Pour paraphraser Musset, les plus désespérées sont les comédies les plus belles. De par leur histoire tumultueuse, foutraque, sanglante, à l’instar des peuples juif, palestinien, kurde et autres damnés de la terre, les habitants des Balkans ont depuis des lustres acquis en matière d’humour et de désespoir un savoir-faire qui confine au professionnalisme. Les moins jeunes d’entre nous se rappellent sans doute qu’il a fugacement existé au xxe siècle, pas bien loin de chez nous, un pays appelé la Yougoslavie. Les plus attentifs en cours d’histoire-géo se souviennent sans doute de ces cartes de l’Europe hardiment bariolées, avec des hachures dans un sens, dans l’autre, des lignes pointillées frontalières plutôt mouvantes, des flèches pointant dans toutes les directions, racontant des mouvements de populations, des invasions, des annexions, des alliances, bref : la figuration scolaire et graphique d’un foutu bazar balkanique, fruit d’un gloubi-boulga géopolitique pas piqué des vers. Construit en 1918 sur les ruines fumantes de la Grande guerre, définitivement démantibulé en 2003, ce patchwork de populations slaves disparates aura duré en tout et pour tout 85 ans et connu successivement un régime monarchique, l’occupation allemande, une république socialiste emmenée par Tito, avant que les tensions nationalistes ne fassent tout voler en éclats – la guerre du Kosovo marquant l’ultime et macabre épisode de cette courte histoire.

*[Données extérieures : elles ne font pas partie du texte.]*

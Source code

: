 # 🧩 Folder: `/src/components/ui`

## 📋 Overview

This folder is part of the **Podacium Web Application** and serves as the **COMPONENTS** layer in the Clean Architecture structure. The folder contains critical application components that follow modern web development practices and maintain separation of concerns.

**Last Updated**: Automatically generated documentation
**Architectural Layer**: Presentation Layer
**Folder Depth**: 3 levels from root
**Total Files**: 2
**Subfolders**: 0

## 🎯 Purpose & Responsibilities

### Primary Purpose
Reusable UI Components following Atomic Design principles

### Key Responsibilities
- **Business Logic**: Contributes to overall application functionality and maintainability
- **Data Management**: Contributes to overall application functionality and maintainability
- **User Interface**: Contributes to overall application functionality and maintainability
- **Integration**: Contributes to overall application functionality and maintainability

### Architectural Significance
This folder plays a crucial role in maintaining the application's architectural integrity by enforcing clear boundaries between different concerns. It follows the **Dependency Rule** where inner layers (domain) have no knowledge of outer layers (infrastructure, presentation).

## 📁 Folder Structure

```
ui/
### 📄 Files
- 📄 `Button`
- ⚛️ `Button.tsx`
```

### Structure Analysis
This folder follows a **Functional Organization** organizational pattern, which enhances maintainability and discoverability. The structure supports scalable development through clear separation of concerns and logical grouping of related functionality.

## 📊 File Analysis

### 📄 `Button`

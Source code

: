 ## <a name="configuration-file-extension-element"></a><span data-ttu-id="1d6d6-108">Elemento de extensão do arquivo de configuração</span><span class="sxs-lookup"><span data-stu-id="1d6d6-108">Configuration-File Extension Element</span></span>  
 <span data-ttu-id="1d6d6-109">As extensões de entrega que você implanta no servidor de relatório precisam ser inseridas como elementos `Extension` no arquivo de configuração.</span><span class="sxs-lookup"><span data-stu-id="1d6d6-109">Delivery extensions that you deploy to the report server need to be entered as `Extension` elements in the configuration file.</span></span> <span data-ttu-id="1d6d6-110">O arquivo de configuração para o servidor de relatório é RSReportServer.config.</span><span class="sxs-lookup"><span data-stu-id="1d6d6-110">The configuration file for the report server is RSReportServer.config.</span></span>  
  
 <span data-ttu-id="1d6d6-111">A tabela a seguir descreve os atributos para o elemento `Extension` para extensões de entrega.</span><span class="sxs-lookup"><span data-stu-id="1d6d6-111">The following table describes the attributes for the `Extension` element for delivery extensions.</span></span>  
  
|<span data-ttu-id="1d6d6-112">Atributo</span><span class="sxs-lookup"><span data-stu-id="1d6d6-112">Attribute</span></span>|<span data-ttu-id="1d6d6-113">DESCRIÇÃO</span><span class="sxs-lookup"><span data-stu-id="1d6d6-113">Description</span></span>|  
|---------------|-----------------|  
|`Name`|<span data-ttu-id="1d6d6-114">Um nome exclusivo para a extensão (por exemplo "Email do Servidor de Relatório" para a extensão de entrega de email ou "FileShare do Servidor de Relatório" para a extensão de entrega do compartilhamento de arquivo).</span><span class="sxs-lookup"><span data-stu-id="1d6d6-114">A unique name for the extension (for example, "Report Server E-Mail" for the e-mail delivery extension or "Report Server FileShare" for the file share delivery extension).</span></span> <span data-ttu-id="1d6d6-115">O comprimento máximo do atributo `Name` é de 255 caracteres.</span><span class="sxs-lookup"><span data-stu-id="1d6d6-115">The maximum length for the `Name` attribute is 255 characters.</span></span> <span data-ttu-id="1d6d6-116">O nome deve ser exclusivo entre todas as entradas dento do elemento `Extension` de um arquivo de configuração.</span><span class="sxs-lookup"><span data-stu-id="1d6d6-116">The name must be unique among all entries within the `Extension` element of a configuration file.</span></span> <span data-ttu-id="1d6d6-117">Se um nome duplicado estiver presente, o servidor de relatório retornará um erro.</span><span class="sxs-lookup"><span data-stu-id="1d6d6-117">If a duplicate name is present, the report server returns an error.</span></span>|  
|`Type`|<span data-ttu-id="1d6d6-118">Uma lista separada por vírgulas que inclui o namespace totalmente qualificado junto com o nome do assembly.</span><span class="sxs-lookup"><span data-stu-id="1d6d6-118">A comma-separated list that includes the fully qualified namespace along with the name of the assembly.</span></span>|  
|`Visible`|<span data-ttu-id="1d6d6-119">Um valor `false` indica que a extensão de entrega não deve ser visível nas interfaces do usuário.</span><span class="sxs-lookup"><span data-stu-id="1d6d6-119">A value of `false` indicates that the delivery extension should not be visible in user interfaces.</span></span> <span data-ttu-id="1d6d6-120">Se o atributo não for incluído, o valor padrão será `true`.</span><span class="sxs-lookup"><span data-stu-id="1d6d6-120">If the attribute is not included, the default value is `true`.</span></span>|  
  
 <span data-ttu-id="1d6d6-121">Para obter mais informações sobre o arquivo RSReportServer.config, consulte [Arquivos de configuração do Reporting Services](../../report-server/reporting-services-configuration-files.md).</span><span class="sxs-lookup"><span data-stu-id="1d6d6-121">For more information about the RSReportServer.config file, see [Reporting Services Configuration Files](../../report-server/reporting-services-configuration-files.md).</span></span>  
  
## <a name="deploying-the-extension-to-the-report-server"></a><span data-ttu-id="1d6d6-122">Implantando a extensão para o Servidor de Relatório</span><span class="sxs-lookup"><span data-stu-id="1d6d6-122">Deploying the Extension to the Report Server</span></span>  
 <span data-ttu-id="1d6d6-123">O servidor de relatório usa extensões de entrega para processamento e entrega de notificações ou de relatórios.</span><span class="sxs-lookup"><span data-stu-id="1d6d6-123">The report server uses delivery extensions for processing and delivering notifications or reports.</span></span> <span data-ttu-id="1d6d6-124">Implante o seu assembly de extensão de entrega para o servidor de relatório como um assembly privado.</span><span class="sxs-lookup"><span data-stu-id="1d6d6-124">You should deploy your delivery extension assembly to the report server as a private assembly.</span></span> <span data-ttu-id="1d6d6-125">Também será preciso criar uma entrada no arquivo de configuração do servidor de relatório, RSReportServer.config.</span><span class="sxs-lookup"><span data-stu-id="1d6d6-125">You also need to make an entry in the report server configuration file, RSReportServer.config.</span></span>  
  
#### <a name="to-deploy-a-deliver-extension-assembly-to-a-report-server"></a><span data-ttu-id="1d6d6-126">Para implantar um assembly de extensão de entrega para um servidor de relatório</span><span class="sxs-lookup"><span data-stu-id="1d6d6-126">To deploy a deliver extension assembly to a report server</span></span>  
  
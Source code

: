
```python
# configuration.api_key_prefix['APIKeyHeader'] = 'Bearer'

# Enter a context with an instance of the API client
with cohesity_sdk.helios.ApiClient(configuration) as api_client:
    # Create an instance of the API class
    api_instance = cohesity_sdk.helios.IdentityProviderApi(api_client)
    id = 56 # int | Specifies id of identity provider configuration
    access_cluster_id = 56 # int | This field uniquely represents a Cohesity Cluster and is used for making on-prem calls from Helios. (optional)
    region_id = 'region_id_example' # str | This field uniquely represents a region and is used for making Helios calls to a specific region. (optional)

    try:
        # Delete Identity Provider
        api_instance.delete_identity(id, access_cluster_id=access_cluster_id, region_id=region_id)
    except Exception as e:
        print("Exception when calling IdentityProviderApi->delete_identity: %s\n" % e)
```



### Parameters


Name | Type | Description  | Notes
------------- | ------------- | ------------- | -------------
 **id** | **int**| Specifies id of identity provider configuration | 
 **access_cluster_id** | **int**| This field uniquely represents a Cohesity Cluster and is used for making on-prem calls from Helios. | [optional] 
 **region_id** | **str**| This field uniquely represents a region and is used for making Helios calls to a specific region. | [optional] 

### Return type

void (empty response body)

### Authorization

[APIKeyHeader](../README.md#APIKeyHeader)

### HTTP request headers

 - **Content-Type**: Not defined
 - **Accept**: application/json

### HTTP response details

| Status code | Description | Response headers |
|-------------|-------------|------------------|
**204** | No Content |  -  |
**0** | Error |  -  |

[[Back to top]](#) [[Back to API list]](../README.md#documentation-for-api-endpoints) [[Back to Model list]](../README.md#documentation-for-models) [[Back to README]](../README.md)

Si je vous raconte tout ça, c’est que les flèches sur les cartes, les tâches de couleurs et les pointillés, ça a des répercussions très concrètes sur les individus qui s’efforcent de vivre, parfois de survivre, aussi simplement et paisiblement que possible, et qui se retrouvent plus souvent qu’à leur tour charriés comme des galets dans le torrent de l’Histoire. Ça forge le caractère, une philosophie de l’existence, et donc un humour mâtiné d’un sens du dérisoire peu commun.
Comédie yougoslave aussi drôle et inventive que minimaliste et mélancolique, Qui chante là-bas ? métaphorise le convoyage de populations bigarrées, roulant dans un autobus brinquebalant à travers le siècle sur des chemins à peine tracés, vers une destination improbable. A son bord, la liste des passagers tient de l’inventaire à la Prévert : un jeune couple fraîchement et vraisemblablement trop vite marié, un chanteur de charme gominé, un bourgeois réactionnaire mal embouché, un phtisique à l’agonie, un chasseur malchanceux, un vétéran décati et décoré (mais, grands dieux, de quelle guerre ?), et deux tziganes musiciens – qui ponctuent le récit au chant, à l’accordéon et à la guimbarde comme le chœur antique de la farce tragique qu’ils accompagnent. La petite troupe hétéroclite est emmenée par un contrôleur matois et âpre au gain, et son fils un peu simplet (mais capable de conduire les yeux bandés !). L’action se passe en 1941, l’invasion allemande en cours est invisible, la Yougoslavie – les voyageurs ne le savent évidemment pas – ne sera bientôt plus une monarchie. Ce qui les unit, c’est Belgrade, qu’ils veulent tous pour diverses raisons rejoindre. Le véhicule, qu’on devine d’un rouge éclatant sous son épaisse carapace de poussière, cahote lentement mais sûrement vers son destin, promenant au long d’une campagne aride l’imposant panache de fumée noire que dégage la cheminée de son gazogène. Son odyssée incertaine lui fera emprunter des chemins de traverse et marquer des arrêts intempestifs qui seront autant d’occasions pour ses passagers de révéler leur vrai visage, en définitive rarement aimable – et d’assembler pièce à pièce le puzzle d’une société déboussolée.
Qui chante là-bas ? est réalisé en 1980, alors que le régime communiste est à un tournant. Tito vient de disparaître et les nationalismes reprennent du poil de la bête. Quarante ans plus tard, le film n’a rien perdu de son charme, ni la fable de son éclat. Au contraire, on découvre avec le recul avec quelle acuité il préfigure la faillite communiste et l’éclatement inéluctable d’une Yougoslavie fabriquée à la diable au tournant du siècle pour servir les intérêts de ses voisins.
Pour la petite histoire, sélectionnée à Cannes dans une section parallèle en 1980, cette petite merveille balkanique, aussi grinçante que les essieux de l’autocar, faillit bien ne jamais sortir sur les écrans français. Il fallut alors tout l’enthousiasme et toute la ténacité de nos camarades du cinéma nîmois Le Sémaphore pour le faire connaître, avec succès : il fut montré en exclusivité, excusez du peu, à Nîmes, à Avignon (chez Utopia bien sûr) et dans une unique salle parisienne, le Saint André des Arts. Ce qui ajoute encore au plaisir de vous le faire redécouvrir aujourd’hui.